How the Hundred could improve
Ten-ball sets would build pressure Gladiatorial duels are what crowds want,
Each 10-ball block has to be delivered by a single bowler
The Hundred needs to be simpler, quicker and far more dramatic
At the moment, after almost every block or set of five balls, one bowler is replaced by another.
Just as it is getting interesting and a pace bowler is under pressure, it is all change in the field, a flat off-spinner bowls a few darts and the tension is dissipated (with good reason, the five-ball over was binned in the 1890s).
The Hundred is all action and not enough drama. If one bowler, however, delivers every set of 10 balls, the tension builds, especially if the batsmen get after him. Under pressure, he bowls a wide and a no ball and suddenly the parameters of the game change: the batsmen can score 20, 30 or even 40 off one 10-ball block.
Hundred totals at present are poor man’s T20 totals, like 140 for seven. Make this simple rule change and they will escalate. If Liam Livingstone or Jason Roy takes down a bowler or two, the totals will reach 200, even 300.
This physical pressure and mental stress will be too much for some bowlers, but this is professional sport.

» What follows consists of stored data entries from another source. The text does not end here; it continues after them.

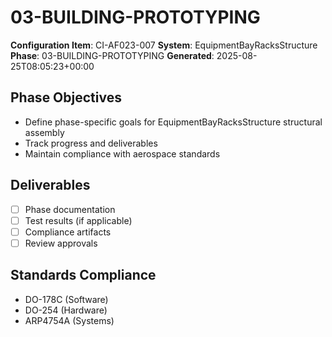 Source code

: # 03-BUILDING-PROTOTYPING

**Configuration Item**: CI-AF023-007
**System**: EquipmentBayRacksStructure
**Phase**: 03-BUILDING-PROTOTYPING
**Generated**: 2025-08-25T08:05:23+00:00

## Phase Objectives
- Define phase-specific goals for EquipmentBayRacksStructure structural assembly
- Track progress and deliverables
- Maintain compliance with aerospace standards

## Deliverables
- [ ] Phase documentation
- [ ] Test results (if applicable)
- [ ] Compliance artifacts
- [ ] Review approvals

## Standards Compliance
- DO-178C (Software)
- DO-254 (Hardware)
- ARP4754A (Systems)

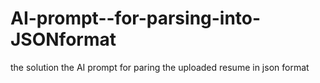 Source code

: # AI-prompt--for-parsing-into-JSONformat
the solution the AI prompt for paring the uploaded resume in json format
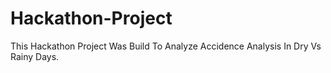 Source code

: # Hackathon-Project
This Hackathon Project Was Build To Analyze Accidence Analysis In Dry Vs Rainy Days.
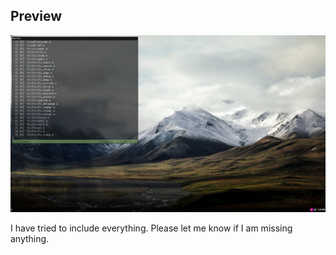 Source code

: ## Preview
<img src="rice-w-kern-comp.png"/>

I have tried to include everything. Please let me know if I am missing anything.
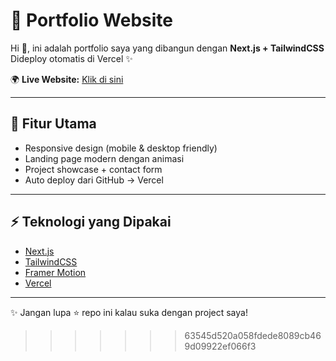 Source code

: # 🚀 Portfolio Website

Hi 👋, ini adalah portfolio saya yang dibangun dengan **Next.js + TailwindCSS**  
Dideploy otomatis di Vercel ✨  

🌍 **Live Website:** [Klik di sini](https://dandyds-portfolio.vercel.app/)  

---

## 📌 Fitur Utama
- Responsive design (mobile & desktop friendly)  
- Landing page modern dengan animasi  
- Project showcase + contact form  
- Auto deploy dari GitHub → Vercel  

---

## ⚡ Teknologi yang Dipakai
- [Next.js](https://nextjs.org/)
- [TailwindCSS](https://tailwindcss.com/)
- [Framer Motion](https://www.framer.com/motion/)
- [Vercel](https://vercel.com/)

---

✨ Jangan lupa ⭐ repo ini kalau suka dengan project saya!
>>>>>>> 63545d520a058fdede8089cb469d09922ef066f3
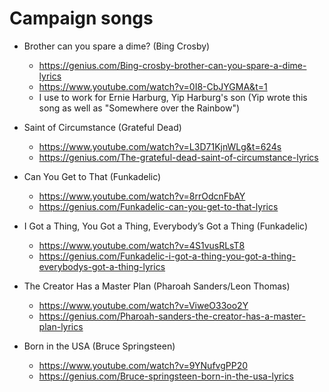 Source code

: # Campaign songs

* Brother can you spare a dime? (Bing Crosby)
  * https://genius.com/Bing-crosby-brother-can-you-spare-a-dime-lyrics
  * https://www.youtube.com/watch?v=0I8-CbJYGMA&t=1
  * I use to work for Ernie Harburg, Yip Harburg's son (Yip wrote this song as well as "Somewhere over the Rainbow")

* Saint of Circumstance (Grateful Dead)
  * https://www.youtube.com/watch?v=L3D71KjnWLg&t=624s 
  * https://genius.com/The-grateful-dead-saint-of-circumstance-lyrics

* Can You Get to That (Funkadelic)
  * https://www.youtube.com/watch?v=8rrOdcnFbAY
  * https://genius.com/Funkadelic-can-you-get-to-that-lyrics

* I Got a Thing, You Got a Thing, Everybody’s Got a Thing (Funkadelic)
  * https://www.youtube.com/watch?v=4S1vusRLsT8
  * https://genius.com/Funkadelic-i-got-a-thing-you-got-a-thing-everybodys-got-a-thing-lyrics

* The Creator Has a Master Plan (Pharoah Sanders/Leon Thomas)
  * https://www.youtube.com/watch?v=ViweO33oo2Y 
  * https://genius.com/Pharoah-sanders-the-creator-has-a-master-plan-lyrics
 
* Born in the USA (Bruce Springsteen)
  * https://www.youtube.com/watch?v=9YNufvgPP20
  * https://genius.com/Bruce-springsteen-born-in-the-usa-lyrics
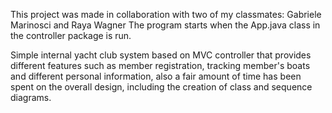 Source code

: This project was made in collaboration with two of my classmates: Gabriele Marinosci and Raya Wagner 
The program starts when the App.java class in the controller package is run.

Simple internal yacht club system based on MVC controller that provides different features such as member registration, tracking member's boats and different personal information, also a fair amount of time has been spent on the overall design, including the creation of class and sequence diagrams.
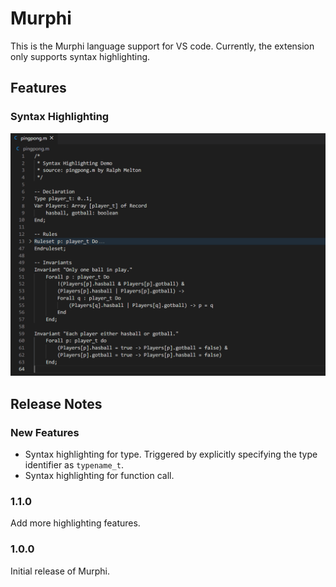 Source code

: # Murphi

This is the Murphi language support for VS code. Currently, the extension only supports syntax highlighting.

## Features

### Syntax Highlighting

<img src="https://github.com/hankhsu1996/murphi/raw/main/images/syntax_highlighting.gif" width="800">


<!--
## Known Issues

Calling out known issues can help limit users opening duplicate issues against your extension. -->

## Release Notes

### New Features

-   Syntax highlighting for type. Triggered by explicitly specifying the type identifier as `typename_t`.
-   Syntax highlighting for function call.

### 1.1.0
Add more highlighting features.

### 1.0.0

Initial release of Murphi.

The best will improve, the worst will disappear.
The pace bowler will need a whole range of slower balls to get through his 10-ball set.

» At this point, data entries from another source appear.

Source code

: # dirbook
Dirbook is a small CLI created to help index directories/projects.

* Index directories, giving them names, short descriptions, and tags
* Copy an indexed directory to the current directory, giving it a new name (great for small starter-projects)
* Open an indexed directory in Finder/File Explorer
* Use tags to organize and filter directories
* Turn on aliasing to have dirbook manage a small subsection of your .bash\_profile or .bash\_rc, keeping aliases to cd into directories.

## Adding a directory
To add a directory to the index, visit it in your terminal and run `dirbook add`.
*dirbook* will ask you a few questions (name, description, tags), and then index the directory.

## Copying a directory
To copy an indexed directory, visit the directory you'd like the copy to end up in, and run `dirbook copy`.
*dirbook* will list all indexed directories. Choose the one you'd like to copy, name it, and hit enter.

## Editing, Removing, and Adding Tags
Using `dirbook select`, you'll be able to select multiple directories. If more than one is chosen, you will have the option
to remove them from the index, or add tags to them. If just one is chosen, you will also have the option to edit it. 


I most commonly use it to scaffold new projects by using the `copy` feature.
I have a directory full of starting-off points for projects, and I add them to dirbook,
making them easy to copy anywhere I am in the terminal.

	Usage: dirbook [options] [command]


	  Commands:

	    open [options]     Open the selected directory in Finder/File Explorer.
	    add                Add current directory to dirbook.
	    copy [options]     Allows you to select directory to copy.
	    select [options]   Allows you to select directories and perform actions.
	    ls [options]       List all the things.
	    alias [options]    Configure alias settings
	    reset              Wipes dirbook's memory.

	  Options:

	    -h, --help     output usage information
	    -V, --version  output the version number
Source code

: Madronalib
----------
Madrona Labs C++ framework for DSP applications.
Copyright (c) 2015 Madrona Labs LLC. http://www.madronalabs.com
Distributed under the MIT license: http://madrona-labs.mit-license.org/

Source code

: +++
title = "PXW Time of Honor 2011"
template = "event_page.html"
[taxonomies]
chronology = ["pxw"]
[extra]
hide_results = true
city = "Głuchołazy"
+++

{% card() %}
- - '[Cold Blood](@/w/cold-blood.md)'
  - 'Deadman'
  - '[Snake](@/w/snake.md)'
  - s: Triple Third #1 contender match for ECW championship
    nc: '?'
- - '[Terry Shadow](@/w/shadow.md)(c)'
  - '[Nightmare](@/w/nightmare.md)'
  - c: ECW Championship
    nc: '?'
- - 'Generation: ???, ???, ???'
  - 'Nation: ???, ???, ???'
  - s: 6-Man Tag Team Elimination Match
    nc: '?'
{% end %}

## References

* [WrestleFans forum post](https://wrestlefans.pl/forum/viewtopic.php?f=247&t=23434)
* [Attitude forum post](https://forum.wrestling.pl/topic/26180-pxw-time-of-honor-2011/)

The spinner will have to turn it both ways: no more flat offies.
Then, for the first time in the game’s history, the bowler will perhaps become the most valuable player, even the most idolised and highest paid.
Make each set last 10 balls and you will have gladiatorial cricket, with no hiding place after five balls. Cricket at its most confrontational, even brutal. A series of 10 duels of 10 balls.
And after nobody has hit a century in the existing version, batsmen will be able to score a hundred in the Hundred.
Regional change
The number of teams does not have to be increased from eight: the talent is spread thinly enough as it is, although the standard should rise if Covid-19 restrictions ease. But the South West is completely excluded at present. Turn Welsh Fire – and it is not as if they have set Wales on fire – into Western Fire, playing at Cardiff, Bristol and perhaps Taunton.